Using the Web page for the "Actions" of a repository, it is possible to browse old workflow runs and manually delete artifacts. But the procedure is slow and tedious. It is fine to delete one selected artifact. It is not for a regular cleanup. We need automation.

The GitHub Actions API gives the possibility to browse through the history of workflows and delete selected artifacts. The shell-script below is an example of artifact cleanup which can be run on a regular basis (from your crontab for instance).

Each artifact is identified by a "name" (the name parameter in the actions/upload-artifact step). The shell-script browses through all runs of all workflows on the selected repository.

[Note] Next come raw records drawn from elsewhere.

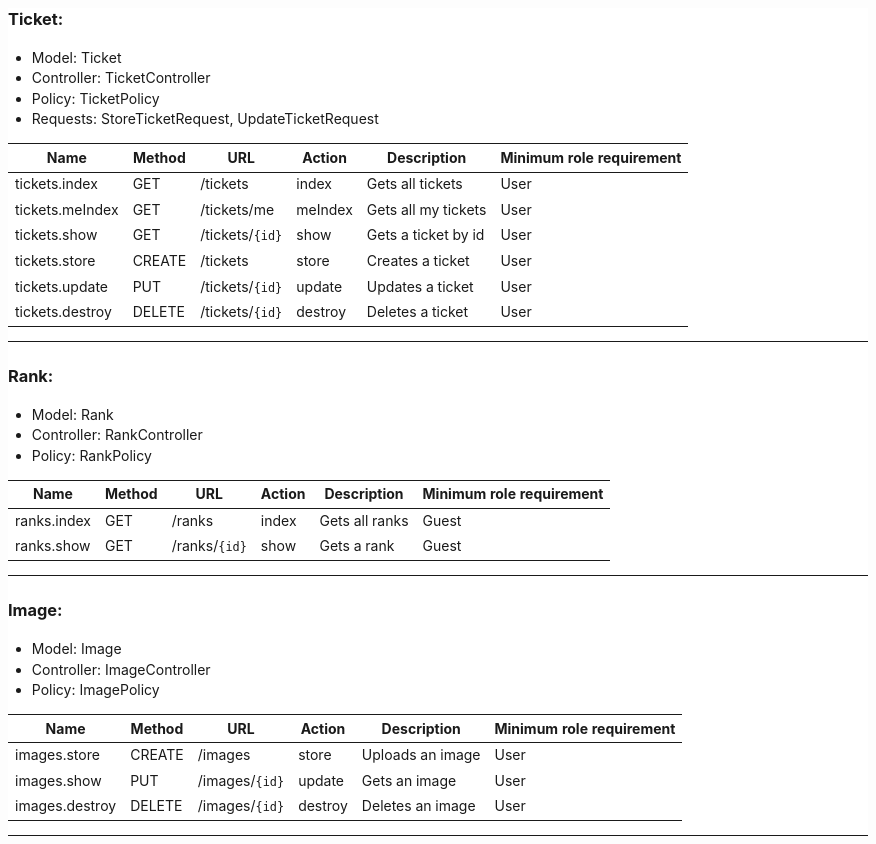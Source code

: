 ### Ticket:
* Model: Ticket
* Controller: TicketController
* Policy: TicketPolicy
* Requests: StoreTicketRequest, UpdateTicketRequest

| Name            | Method  | URL              | Action   | Description           | Minimum role requirement |
|-----------------|---------|------------------|----------|-----------------------|--------------------------|
| tickets.index   | GET     | /tickets         | index    | Gets all tickets      | User                     |
| tickets.meIndex | GET     | /tickets/me      | meIndex  | Gets all my tickets   | User                     |
| tickets.show    | GET     | /tickets/`{id}`  | show     | Gets a ticket by id   | User                     |
| tickets.store   | CREATE  | /tickets         | store    | Creates a ticket      | User                     |
| tickets.update  | PUT     | /tickets/`{id}`  | update   | Updates a ticket      | User                     |
| tickets.destroy | DELETE  | /tickets/`{id}`  | destroy  | Deletes a ticket      | User                     |
---

### Rank:
* Model: Rank
* Controller: RankController
* Policy: RankPolicy

| Name            | Method  | URL           | Action  | Description       | Minimum role requirement |
|-----------------|---------|---------------|---------|-------------------|--------------------------|
| ranks.index     | GET     | /ranks        | index   | Gets all ranks    | Guest                    |
| ranks.show      | GET     | /ranks/`{id}` | show    | Gets a rank       | Guest                    |
---

### Image:
* Model: Image
* Controller: ImageController
* Policy: ImagePolicy

| Name             | Method  | URL            | Action     | Description       | Minimum role requirement |
|------------------|---------|----------------|------------|-------------------|--------------------------|
| images.store     | CREATE  | /images        | store      | Uploads an image  | User                     |
| images.show      | PUT     | /images/`{id}` | update     | Gets an image     | User                     |
| images.destroy   | DELETE  | /images/`{id}` | destroy    | Deletes an image  | User                     |
---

For each artifact name, the five most recent instances of this artifact are kept. All older ones are deleted.

Implementation notes:

  • You need to customize your repository URL, your GitHub user name and GitHub personal token. This token must have admin rights to be allowed to delete artifacts.
  • Since the list of existing artifacts can be very long, it is "paged", i.e. each API invocation returns only a "page" of artifacts. The script loops on all pages, starting with the main URL for the request. The URL of the next "page" can be found in the response headers.
  • The artifacts are always returned from most recent to oldest. So, we skip the first $KEEP ones for each artifact name and delete all others.
#!/usr/bin/env bash

# Customize those three lines with your repository and credentials:
REPO=https://api.github.com/repos/OWNER/REPO
GITHUB_USER=your-github-user-name
GITHUB_TOKEN=token-with-workflow-rights-on-repo

# Number of most recent versions to keep for each artifact:
KEEP=5

# A shortcut to call GitHub API.
ghapi() { curl --silent --location --user $GITHUB_USER:$GITHUB_TOKEN "$@"; }

# A temporary file which receives HTTP response headers.
TMPFILE=/tmp/tmp.$$

# An associative array, key: artifact name, value: number of artifacts of that name.
declare -A ARTCOUNT

# Process all artifacts on this repository, loop on returned "pages".
URL=$REPO/actions/artifacts
while [[ -n "$URL" ]]; do

    # Get current page, get response headers in a temporary file.
    JSON=$(ghapi --dump-header $TMPFILE "$URL")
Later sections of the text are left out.